TASK TO CARRY OUT
Retype the data exactly, from its first line to the line containing "Parti Républicain !", including both, and skip any picture.

SUPPLIED DATA
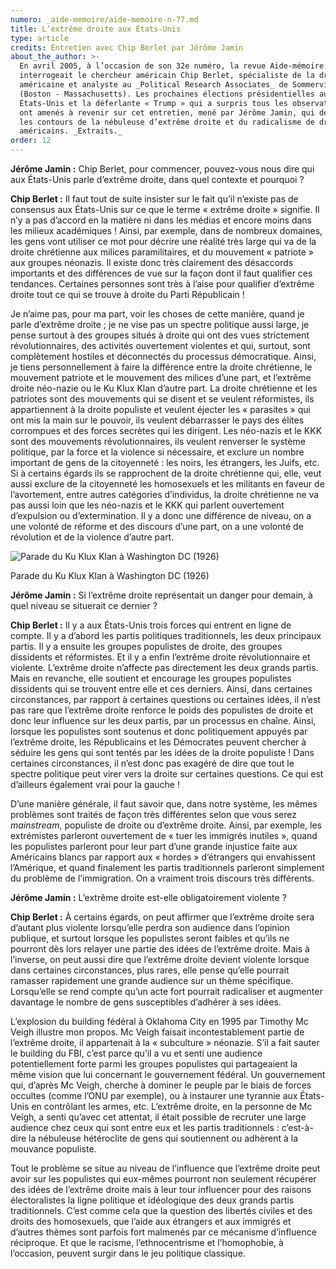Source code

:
 ```yaml
---
numero: _aide-memoire/aide-memoire-n-77.md
title: L’extrême droite aux États-Unis
type: article
credits: Entretien avec Chip Berlet par Jérôme Jamin
about_the_author: >-
  En avril 2005, à l’occasion de son 32e numéro, la revue Aide-mémoire
  interrogeait le chercheur américain Chip Berlet, spécialiste de la droite
  américaine et analyste au _Political Research Associates_ de Sommerville
  (Boston - Massachusetts). Les prochaines élections présidentielles aux
  États-Unis et la déferlante « Trump » qui a surpris tous les observateurs nous
  ont amenés à revenir sur cet entretien, mené par Jérôme Jamin, qui dessinait
  les contours de la nébuleuse d’extrême droite et du radicalisme de droite
  américains. _Extraits._
order: 12
---
```

**Jérôme Jamin :** Chip Berlet, pour commencer, pouvez-vous nous dire qui aux États-Unis parle d’extrême droite, dans quel contexte et pourquoi ?

**Chip Berlet :** Il faut tout de suite insister sur le fait qu’il n’existe pas de consensus aux États-Unis sur ce que le terme « extrême droite » signifie. Il n’y a pas d’accord en la matière ni dans les médias et encore moins dans les milieux académiques ! Ainsi, par exemple, dans de nombreux domaines, les gens vont utiliser ce mot pour décrire une réalité très large qui va de la droite chrétienne aux milices paramilitaires, et du mouvement « patriote » aux groupes néonazis. Il existe donc très clairement des désaccords importants et des différences de vue sur la façon dont il faut qualifier ces tendances. Certaines personnes sont très à l’aise pour qualifier d’extrême droite tout ce qui se trouve à droite du Parti Républicain !

Je n’aime pas, pour ma part, voir les choses de cette manière, quand je parle d’extrême droite ; je ne vise pas un spectre politique aussi large, je pense surtout à des groupes situés à droite qui ont des vues strictement révolutionnaires, des activités ouvertement violentes et qui, surtout, sont complètement hostiles et déconnectés du processus démocratique. Ainsi, je tiens personnellement à faire la différence entre la droite chrétienne, le mouvement patriote et le mouvement des milices d’une part, et l’extrême droite néo-nazie ou le Ku Klux Klan d’autre part. La droite chrétienne et les patriotes sont des mouvements qui se disent et se veulent réformistes, ils appartiennent à la droite populiste et veulent éjecter les « parasites » qui ont mis la main sur le pouvoir, ils veulent débarrasser le pays des élites corrompues et des forces secrètes qui les dirigent. Les néo-nazis et le KKK sont des mouvements révolutionnaires, ils veulent renverser le système politique, par la force et la violence si nécessaire, et exclure un nombre important de gens de la citoyenneté : les noirs, les étrangers, les Juifs, etc. Si à certains égards ils se rapprochent de la droite chrétienne qui, elle, veut aussi exclure de la citoyenneté les homosexuels et les militants en faveur de l’avortement, entre autres catégories d’individus, la droite chrétienne ne va pas aussi loin que les néo-nazis et le KKK qui parlent ouvertement d’expulsion ou d’extermination. Il y a donc une différence de niveau, on a une volonté de réforme et des discours d’une part, on a une volonté de révolution et de la violence d’autre part.



![Parade du Ku Klux Klan à Washington DC (1926)](/assets/uploads/am-77-ku-klux-klan-parade-washington-dc-1926.jpg)

<span class="img-copyright"> Parade du Ku Klux Klan à Washington DC (1926) </span>

**Jérôme Jamin :** Si l’extrême droite représentait un danger pour demain, à quel niveau se situerait ce dernier ?

**Chip Berlet :** Il y a aux États-Unis trois forces qui entrent en ligne de compte. Il y a d’abord les partis politiques traditionnels, les deux principaux partis. Il y a ensuite les groupes populistes de droite, des groupes dissidents et réformistes. Et il y a enfin l’extrême droite révolutionnaire et violente. L’extrême droite n’affecte pas directement les deux grands partis. Mais en revanche, elle soutient et encourage les groupes populistes dissidents qui se trouvent entre elle et ces derniers. Ainsi, dans certaines circonstances, par rapport à certaines questions ou certaines idées, il n’est pas rare que l’extrême droite renforce le poids des populistes de droite et donc leur influence sur les deux partis, par un processus en chaîne. Ainsi, lorsque les populistes sont soutenus et donc politiquement appuyés par l’extrême droite, les Républicains et les Démocrates peuvent chercher à séduire les gens qui sont tentés par les idées de la droite populiste ! Dans certaines circonstances, il n’est donc pas exagéré de dire que tout le spectre politique peut virer vers la droite sur certaines questions. Ce qui est d’ailleurs également vrai pour la gauche !

D’une manière générale, il faut savoir que, dans notre système, les mêmes problèmes sont traités de façon très différentes selon que vous serez _mainstream_, populiste de droite ou d’extrême droite. Ainsi, par exemple, les extrémistes parleront ouvertement de « tuer les immigrés inutiles », quand les populistes parleront pour leur part d’une grande injustice faite aux Américains blancs par rapport aux « hordes » d’étrangers qui envahissent l’Amérique, et quand finalement les partis traditionnels parleront simplement du problème de l’immigration. On a vraiment trois discours très différents.

**Jérôme Jamin :** L’extrême droite est-elle obligatoirement violente ?

**Chip Berlet :** À certains égards, on peut affirmer que l’extrême droite sera d’autant plus violente lorsqu’elle perdra son audience dans l’opinion publique, et surtout lorsque les populistes seront faibles et qu’ils ne pourront dès lors relayer une partie des idées de l’extrême droite. Mais à l’inverse, on peut aussi dire que l’extrême droite devient violente lorsque dans certaines circonstances, plus rares, elle pense qu’elle pourrait ramasser rapidement une grande audience sur un thème spécifique. Lorsqu’elle se rend compte qu’un acte fort pourrait radicaliser et augmenter davantage le nombre de gens susceptibles d’adhérer à ses idées.

L’explosion du building fédéral à Oklahoma City en 1995 par Timothy Mc Veigh illustre mon propos. Mc Veigh faisait incontestablement partie de l’extrême droite, il appartenait à la « subculture » néonazie. S’il a fait sauter le building du FBI, c’est parce qu’il a vu et senti une audience potentiellement forte parmi les groupes populistes qui partageaient la même vision que lui concernant le gouvernement fédéral. Un gouvernement qui, d’après Mc Veigh, cherche à dominer le peuple par le biais de forces occultes (comme l’ONU par exemple), ou à instaurer une tyrannie aux États-Unis en contrôlant les armes, etc. L’extrême droite, en la personne de Mc Veigh, a senti qu’avec cet attentat, il était possible de recruter une large audience chez ceux qui sont entre eux et les partis traditionnels : c’est-à-dire la nébuleuse hétéroclite de gens qui soutiennent ou adhèrent à la mouvance populiste.

Tout le problème se situe au niveau de l’influence que l’extrême droite peut avoir sur les populistes qui eux-mêmes pourront non seulement récupérer des idées de l’extrême droite mais à leur tour influencer pour des raisons électoralistes la ligne politique et idéologique des deux grands partis traditionnels. C’est comme cela que la question des libertés civiles et des droits des homosexuels, que l’aide aux étrangers et aux immigrés et d’autres thèmes sont parfois fort malmenés par ce mécanisme d’influence réciproque. Et que le racisme, l’ethnocentrisme et l’homophobie, à l’occasion, peuvent surgir dans le jeu politique classique.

ANSWER TO THIS EXERCISE
Source code

:
 ```yaml
---
numero: _aide-memoire/aide-memoire-n-77.md
title: L’extrême droite aux États-Unis
type: article
credits: Entretien avec Chip Berlet par Jérôme Jamin
about_the_author: >-
  En avril 2005, à l’occasion de son 32e numéro, la revue Aide-mémoire
  interrogeait le chercheur américain Chip Berlet, spécialiste de la droite
  américaine et analyste au _Political Research Associates_ de Sommerville
  (Boston - Massachusetts). Les prochaines élections présidentielles aux
  États-Unis et la déferlante « Trump » qui a surpris tous les observateurs nous
  ont amenés à revenir sur cet entretien, mené par Jérôme Jamin, qui dessinait
  les contours de la nébuleuse d’extrême droite et du radicalisme de droite
  américains. _Extraits._
order: 12
---
```

**Jérôme Jamin :** Chip Berlet, pour commencer, pouvez-vous nous dire qui aux États-Unis parle d’extrême droite, dans quel contexte et pourquoi ?

**Chip Berlet :** Il faut tout de suite insister sur le fait qu’il n’existe pas de consensus aux États-Unis sur ce que le terme « extrême droite » signifie. Il n’y a pas d’accord en la matière ni dans les médias et encore moins dans les milieux académiques ! Ainsi, par exemple, dans de nombreux domaines, les gens vont utiliser ce mot pour décrire une réalité très large qui va de la droite chrétienne aux milices paramilitaires, et du mouvement « patriote » aux groupes néonazis. Il existe donc très clairement des désaccords importants et des différences de vue sur la façon dont il faut qualifier ces tendances. Certaines personnes sont très à l’aise pour qualifier d’extrême droite tout ce qui se trouve à droite du Parti Républicain !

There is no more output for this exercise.